§ Work item
Your output should be the line with "## Risk Parameters" followed by every remaining line of the entries, reproduced exactly.

§ Extracted entries
══════════════════════════════
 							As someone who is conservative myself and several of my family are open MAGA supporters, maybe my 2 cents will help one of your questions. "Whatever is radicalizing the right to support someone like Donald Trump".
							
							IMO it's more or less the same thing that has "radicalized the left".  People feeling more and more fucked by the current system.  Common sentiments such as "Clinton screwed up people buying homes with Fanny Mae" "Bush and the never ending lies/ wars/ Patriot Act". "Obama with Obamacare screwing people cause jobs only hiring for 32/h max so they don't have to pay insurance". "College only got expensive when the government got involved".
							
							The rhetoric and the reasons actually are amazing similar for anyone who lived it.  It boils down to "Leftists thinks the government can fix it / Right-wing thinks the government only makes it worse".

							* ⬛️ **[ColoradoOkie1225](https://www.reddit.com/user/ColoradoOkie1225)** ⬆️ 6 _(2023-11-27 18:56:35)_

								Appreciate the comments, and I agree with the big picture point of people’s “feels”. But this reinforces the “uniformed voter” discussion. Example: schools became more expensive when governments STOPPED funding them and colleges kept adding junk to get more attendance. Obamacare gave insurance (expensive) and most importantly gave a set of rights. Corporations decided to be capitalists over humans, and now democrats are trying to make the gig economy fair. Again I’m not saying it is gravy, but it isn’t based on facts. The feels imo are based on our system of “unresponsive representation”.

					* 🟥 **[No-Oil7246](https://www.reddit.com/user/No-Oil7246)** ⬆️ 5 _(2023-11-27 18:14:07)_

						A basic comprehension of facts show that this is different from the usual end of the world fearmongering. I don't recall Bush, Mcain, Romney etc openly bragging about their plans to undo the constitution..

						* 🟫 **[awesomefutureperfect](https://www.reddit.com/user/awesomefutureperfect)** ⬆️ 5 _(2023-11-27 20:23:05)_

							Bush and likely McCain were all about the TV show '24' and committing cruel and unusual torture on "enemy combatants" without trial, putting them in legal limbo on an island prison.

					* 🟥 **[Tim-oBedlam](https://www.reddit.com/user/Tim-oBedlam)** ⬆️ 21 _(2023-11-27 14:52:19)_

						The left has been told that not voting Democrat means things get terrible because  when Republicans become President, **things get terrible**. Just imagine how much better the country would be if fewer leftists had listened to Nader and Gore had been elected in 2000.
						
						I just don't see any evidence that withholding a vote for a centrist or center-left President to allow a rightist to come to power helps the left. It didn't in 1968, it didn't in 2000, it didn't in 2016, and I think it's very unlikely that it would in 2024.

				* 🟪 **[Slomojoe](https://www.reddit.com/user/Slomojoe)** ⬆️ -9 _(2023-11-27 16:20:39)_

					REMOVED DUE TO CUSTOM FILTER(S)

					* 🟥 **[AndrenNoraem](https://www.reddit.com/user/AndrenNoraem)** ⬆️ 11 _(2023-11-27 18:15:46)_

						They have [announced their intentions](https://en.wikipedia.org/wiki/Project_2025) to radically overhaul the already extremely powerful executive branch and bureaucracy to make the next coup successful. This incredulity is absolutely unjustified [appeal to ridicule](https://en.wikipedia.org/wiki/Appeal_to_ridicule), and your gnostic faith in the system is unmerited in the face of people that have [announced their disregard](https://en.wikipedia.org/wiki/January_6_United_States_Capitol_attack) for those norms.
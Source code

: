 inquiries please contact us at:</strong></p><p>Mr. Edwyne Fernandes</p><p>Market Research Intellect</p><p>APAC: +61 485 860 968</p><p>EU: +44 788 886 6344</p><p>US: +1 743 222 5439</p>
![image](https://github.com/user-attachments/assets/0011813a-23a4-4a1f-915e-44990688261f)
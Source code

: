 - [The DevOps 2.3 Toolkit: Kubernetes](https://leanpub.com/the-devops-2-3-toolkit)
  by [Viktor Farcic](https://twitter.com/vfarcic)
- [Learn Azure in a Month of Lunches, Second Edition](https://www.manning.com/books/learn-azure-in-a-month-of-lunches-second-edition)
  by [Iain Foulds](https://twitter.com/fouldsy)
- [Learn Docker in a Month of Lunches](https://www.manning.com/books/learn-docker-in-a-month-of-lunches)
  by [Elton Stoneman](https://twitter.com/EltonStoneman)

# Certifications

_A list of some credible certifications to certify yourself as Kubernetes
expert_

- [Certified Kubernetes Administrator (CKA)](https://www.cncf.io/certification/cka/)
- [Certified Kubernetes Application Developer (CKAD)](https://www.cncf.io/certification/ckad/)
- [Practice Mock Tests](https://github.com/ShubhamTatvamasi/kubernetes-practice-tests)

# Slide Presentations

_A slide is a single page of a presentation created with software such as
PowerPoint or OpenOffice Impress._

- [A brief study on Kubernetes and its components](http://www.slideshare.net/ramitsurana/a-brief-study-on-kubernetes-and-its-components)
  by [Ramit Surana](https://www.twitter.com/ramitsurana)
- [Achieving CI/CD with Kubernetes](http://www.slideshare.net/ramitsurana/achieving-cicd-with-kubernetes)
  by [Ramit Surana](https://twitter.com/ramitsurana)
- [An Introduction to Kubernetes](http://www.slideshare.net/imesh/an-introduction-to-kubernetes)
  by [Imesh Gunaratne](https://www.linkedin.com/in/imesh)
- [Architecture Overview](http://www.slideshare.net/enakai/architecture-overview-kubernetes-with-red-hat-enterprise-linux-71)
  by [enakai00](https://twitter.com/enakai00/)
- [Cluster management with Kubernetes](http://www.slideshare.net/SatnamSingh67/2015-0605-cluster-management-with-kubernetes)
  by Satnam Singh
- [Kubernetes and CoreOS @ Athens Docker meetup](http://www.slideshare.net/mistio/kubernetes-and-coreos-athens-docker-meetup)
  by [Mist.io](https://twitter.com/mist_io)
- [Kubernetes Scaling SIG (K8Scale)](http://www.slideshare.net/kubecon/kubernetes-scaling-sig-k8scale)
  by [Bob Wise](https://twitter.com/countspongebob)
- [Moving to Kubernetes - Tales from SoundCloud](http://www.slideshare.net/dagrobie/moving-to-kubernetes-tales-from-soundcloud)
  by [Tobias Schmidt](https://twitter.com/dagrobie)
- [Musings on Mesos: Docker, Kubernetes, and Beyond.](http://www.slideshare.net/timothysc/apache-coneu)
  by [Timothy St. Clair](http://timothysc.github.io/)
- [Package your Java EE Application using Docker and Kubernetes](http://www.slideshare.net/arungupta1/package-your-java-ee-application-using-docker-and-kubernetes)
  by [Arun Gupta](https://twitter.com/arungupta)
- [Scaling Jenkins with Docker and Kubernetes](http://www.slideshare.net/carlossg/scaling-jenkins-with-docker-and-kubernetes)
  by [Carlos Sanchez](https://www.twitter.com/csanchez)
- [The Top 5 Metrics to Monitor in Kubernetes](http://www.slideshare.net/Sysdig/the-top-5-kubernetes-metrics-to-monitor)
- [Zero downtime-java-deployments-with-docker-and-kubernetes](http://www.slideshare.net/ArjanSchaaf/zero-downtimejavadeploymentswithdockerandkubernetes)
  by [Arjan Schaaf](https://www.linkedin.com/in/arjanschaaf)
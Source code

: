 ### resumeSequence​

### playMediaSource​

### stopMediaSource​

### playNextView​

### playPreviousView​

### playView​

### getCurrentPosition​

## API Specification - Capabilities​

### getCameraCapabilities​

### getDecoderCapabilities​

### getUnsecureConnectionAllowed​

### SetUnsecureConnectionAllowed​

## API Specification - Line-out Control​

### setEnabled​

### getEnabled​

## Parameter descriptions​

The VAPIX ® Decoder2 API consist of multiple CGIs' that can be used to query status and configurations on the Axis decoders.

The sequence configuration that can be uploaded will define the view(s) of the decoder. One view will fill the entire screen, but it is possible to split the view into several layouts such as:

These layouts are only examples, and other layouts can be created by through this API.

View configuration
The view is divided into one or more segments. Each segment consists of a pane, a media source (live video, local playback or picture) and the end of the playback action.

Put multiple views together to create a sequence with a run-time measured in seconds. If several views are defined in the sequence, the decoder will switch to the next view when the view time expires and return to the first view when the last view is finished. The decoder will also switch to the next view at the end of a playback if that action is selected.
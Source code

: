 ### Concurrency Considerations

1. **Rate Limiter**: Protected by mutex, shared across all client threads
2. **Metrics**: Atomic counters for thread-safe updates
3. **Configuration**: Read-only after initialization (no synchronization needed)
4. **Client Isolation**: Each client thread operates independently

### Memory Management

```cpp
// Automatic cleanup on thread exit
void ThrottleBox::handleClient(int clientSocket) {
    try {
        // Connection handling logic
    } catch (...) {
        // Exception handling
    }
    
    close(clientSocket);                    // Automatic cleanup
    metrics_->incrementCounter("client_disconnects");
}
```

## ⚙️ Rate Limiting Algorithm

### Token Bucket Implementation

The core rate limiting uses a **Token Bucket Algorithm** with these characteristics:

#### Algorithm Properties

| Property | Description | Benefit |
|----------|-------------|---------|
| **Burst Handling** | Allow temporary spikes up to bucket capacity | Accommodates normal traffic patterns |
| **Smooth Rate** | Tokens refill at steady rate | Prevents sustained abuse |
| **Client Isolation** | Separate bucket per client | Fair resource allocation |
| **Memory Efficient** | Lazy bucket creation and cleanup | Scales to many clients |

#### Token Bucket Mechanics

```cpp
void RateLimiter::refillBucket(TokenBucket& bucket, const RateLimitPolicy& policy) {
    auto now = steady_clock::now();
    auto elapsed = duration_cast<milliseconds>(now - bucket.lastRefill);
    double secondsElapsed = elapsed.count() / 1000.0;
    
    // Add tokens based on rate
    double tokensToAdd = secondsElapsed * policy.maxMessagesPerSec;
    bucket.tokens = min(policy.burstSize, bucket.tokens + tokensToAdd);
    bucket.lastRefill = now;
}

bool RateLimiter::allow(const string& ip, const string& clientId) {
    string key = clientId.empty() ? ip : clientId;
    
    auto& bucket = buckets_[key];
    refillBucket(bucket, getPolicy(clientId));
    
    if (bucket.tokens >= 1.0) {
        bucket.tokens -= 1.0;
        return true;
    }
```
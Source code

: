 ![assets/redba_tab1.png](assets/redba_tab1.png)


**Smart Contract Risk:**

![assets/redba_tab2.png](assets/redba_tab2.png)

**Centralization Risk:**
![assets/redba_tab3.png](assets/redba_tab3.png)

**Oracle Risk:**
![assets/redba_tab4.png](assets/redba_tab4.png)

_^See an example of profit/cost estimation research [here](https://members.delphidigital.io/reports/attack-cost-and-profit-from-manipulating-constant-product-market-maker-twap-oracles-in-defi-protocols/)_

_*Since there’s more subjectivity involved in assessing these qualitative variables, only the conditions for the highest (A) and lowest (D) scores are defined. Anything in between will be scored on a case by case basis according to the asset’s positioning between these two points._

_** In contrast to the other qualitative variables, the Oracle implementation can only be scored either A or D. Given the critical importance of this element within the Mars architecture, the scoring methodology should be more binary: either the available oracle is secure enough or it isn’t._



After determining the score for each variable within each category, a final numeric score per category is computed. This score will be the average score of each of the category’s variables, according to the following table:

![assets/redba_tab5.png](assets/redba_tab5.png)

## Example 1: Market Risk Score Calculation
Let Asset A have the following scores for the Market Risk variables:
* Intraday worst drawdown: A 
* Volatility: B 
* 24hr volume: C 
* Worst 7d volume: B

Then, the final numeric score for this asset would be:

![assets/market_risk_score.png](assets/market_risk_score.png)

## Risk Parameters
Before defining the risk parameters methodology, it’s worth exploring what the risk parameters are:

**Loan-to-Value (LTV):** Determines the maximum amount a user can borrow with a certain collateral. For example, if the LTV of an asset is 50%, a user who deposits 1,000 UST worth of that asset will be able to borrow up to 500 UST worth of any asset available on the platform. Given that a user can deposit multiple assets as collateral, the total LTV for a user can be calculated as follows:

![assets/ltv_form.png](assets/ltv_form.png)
══════════════════════════════
§ Answer for the task
## Risk Parameters
Before defining the risk parameters methodology, it’s worth exploring what the risk parameters are:

**Loan-to-Value (LTV):** Determines the maximum amount a user can borrow with a certain collateral. For example, if the LTV of an asset is 50%, a user who deposits 1,000 UST worth of that asset will be able to borrow up to 500 UST worth of any asset available on the platform. Given that a user can deposit multiple assets as collateral, the total LTV for a user can be calculated as follows:

![assets/ltv_form.png](assets/ltv_form.png)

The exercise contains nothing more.